With a world athletics championships looming in London in 2017, the disclosure Monday of another Russian gold medal doping failure from the 2012 London Olympics has again hit Russia's case for a return.
Yuliya Zaripova, who won the 3,000 metres steeplechase in London, was revealed by the International Olympic Committee as having tested positive for the steroid turinabol. Two silver medal winning weightlifters from Russia were also caught in new analyses of their samples.
A new report by World Anti-Doping Agency (WADA) investigator Richard McLaren to be released on 9 December could increase the problems.
Russia's case -- tainted by an inquiry which alleged state-sponsored doping -- and how to reform the international anti-doping regime dominated a meeting of the World Anti-Doping Agency (WADA) last weekend.
Russia is suspended by WADA, the International Association of Athletic Associations (IAAF), and under an intense spotlight in other sports.
Vladimir Smirnov, a former Russian sports minister who heads the country's anti-doping commission, denied there was any government involvement.
But Dick Pound, head of WADA from 1999 to 2007, said however that Russia had to come clean and "recognise the problems" in doping.
WADA president Craig Reedie, who was reelected to another three year mandate in Glasgow on Sunday, said that Russia was heading "in the right direction" but was still mired in doping doubts.
Redemption and denial
"There were very clear breaches of the rules before. And while I am keen that they become compliant they have to become compliant under the rules. We can't just say that's fine we think you are better at it," Reedie told AFP in an interview.

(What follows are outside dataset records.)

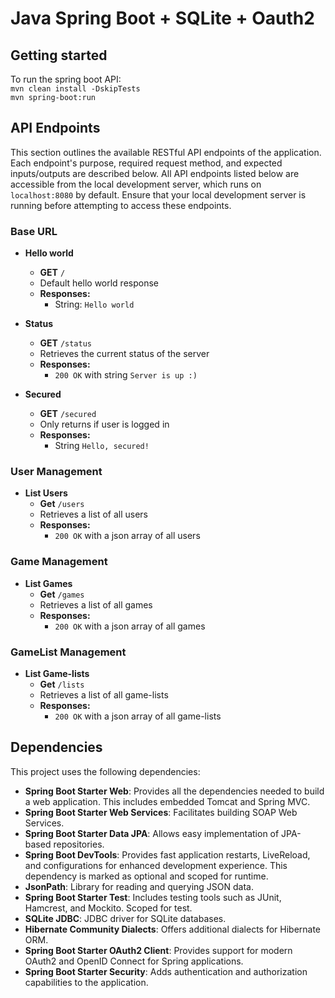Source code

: # Java Spring Boot + SQLite + Oauth2

## Getting started
To run the spring boot API: \
`mvn clean install -DskipTests` \
`mvn spring-boot:run`

## API Endpoints
This section outlines the available RESTful API endpoints of the application.
Each endpoint's purpose, required request method, and expected inputs/outputs are described below.
All API endpoints listed below are accessible from the local development server, which runs on `localhost:8080` by default.
Ensure that your local development server is running before attempting to access these endpoints. 

### Base URL
- **Hello world**
  - **GET** `/`
  - Default hello world response
  - **Responses:**
    - String: `Hello world`

- **Status** 
  - **GET** `/status`
  - Retrieves the current status of the server
  - **Responses:**
    - `200 OK` with string `Server is up :)`
- **Secured**
  - **GET** `/secured`
  - Only returns if user is logged in
  - **Responses:**
    - String `Hello, secured!`

### User Management
- **List Users**
  - **Get** `/users`
  - Retrieves a list of all users
  - **Responses:**
    - `200 OK` with a json array of all users

### Game Management
- **List Games**
    - **Get** `/games`
    - Retrieves a list of all games
    - **Responses:**
        - `200 OK` with a json array of all games

### GameList Management
- **List Game-lists**
    - **Get** `/lists`
    - Retrieves a list of all game-lists
    - **Responses:**
        - `200 OK` with a json array of all game-lists

## Dependencies
This project uses the following dependencies:

- **Spring Boot Starter Web**: Provides all the dependencies needed to build a web application. This includes embedded Tomcat and Spring MVC.
- **Spring Boot Starter Web Services**: Facilitates building SOAP Web Services.
- **Spring Boot Starter Data JPA**: Allows easy implementation of JPA-based repositories.
- **Spring Boot DevTools**: Provides fast application restarts, LiveReload, and configurations for enhanced development experience. This dependency is marked as optional and scoped for runtime.
- **JsonPath**: Library for reading and querying JSON data.
- **Spring Boot Starter Test**: Includes testing tools such as JUnit, Hamcrest, and Mockito. Scoped for test.
- **SQLite JDBC**: JDBC driver for SQLite databases.
- **Hibernate Community Dialects**: Offers additional dialects for Hibernate ORM.
- **Spring Boot Starter OAuth2 Client**: Provides support for modern OAuth2 and OpenID Connect for Spring applications.
- **Spring Boot Starter Security**: Adds authentication and authorization capabilities to the application.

"There is still quite a long way to go: access to samples in the laboratory, closed cities, education, testing capacity, we really have to train doping control officers -- so there is much to be done. But it is all underway."
Reedie said it was "important for sport that Russia becomes compliant". But he would not set a timetable for the country's return despite the campaign by the country's politicians and sports leaders.
"I think that in all honesty the senior officials in Russia and the senior officials in Russian life know that they have a problem and they have resolved to fix it," Reedie said.
"I agree with Dick that it would be helpful if there was complete disclosure but I can understand when people are careful in what they say. I want to be positive and move forward and accept their wish to solve their problem."
WADA is also facing its owns pressures on future reforms. It has faced a lot of criticism from international federations and the IOC, despite the Olympic movement's backing for Reedie's new term.
Some sports leaders have proposed setting up a new independent body, even outside WADA's control, to administer doping tests.
"A separate completely independent body might be attractive to international federations, I accept that completely," said Reedie.
"How we actually do it is a little bit more difficult because it is a question of how many federations would want to use it and it is a question of how much money sport is prepared to invest."
Financing for doping has long been a controversial question, especially as some governments cut back on spending.
According to Reedie, federations linked to the summer Olympic Games spend up to 29 million dollars a year on doping.
"How much of that would go to an independent agency I don't know. As far as money is concerned we have always been short," he said.